- [The task]:
All pictures must be left out as you transcribe the lines from the first line of the data to the line containing "<br>&#8594;*Stand-alone Java application", both included.

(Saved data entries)

• • •

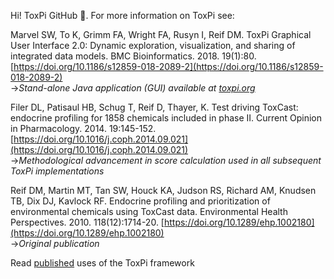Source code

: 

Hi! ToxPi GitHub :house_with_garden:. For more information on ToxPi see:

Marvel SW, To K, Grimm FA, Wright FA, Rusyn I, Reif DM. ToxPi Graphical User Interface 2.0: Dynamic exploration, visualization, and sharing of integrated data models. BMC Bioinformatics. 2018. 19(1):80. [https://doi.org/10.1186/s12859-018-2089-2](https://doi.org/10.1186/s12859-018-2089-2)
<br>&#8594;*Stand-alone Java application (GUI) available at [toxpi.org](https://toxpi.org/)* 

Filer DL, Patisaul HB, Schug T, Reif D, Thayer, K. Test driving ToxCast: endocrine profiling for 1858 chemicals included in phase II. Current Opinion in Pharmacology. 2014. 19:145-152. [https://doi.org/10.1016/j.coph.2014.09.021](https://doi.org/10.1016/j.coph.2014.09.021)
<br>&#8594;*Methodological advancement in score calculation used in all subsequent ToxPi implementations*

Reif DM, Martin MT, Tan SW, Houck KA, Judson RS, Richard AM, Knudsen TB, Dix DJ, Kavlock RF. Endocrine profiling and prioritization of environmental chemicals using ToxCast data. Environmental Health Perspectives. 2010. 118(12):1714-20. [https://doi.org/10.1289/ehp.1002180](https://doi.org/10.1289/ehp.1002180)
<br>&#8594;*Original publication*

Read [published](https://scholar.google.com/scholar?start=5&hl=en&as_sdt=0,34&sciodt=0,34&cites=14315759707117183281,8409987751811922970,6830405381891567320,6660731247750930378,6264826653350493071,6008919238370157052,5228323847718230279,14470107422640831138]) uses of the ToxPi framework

• • •

- [The completed task]:
Source code

: 

Hi! ToxPi GitHub :house_with_garden:. For more information on ToxPi see:

Marvel SW, To K, Grimm FA, Wright FA, Rusyn I, Reif DM. ToxPi Graphical User Interface 2.0: Dynamic exploration, visualization, and sharing of integrated data models. BMC Bioinformatics. 2018. 19(1):80. [https://doi.org/10.1186/s12859-018-2089-2](https://doi.org/10.1186/s12859-018-2089-2)
<br>&#8594;*Stand-alone Java application (GUI) available at [toxpi.org](https://toxpi.org/)* 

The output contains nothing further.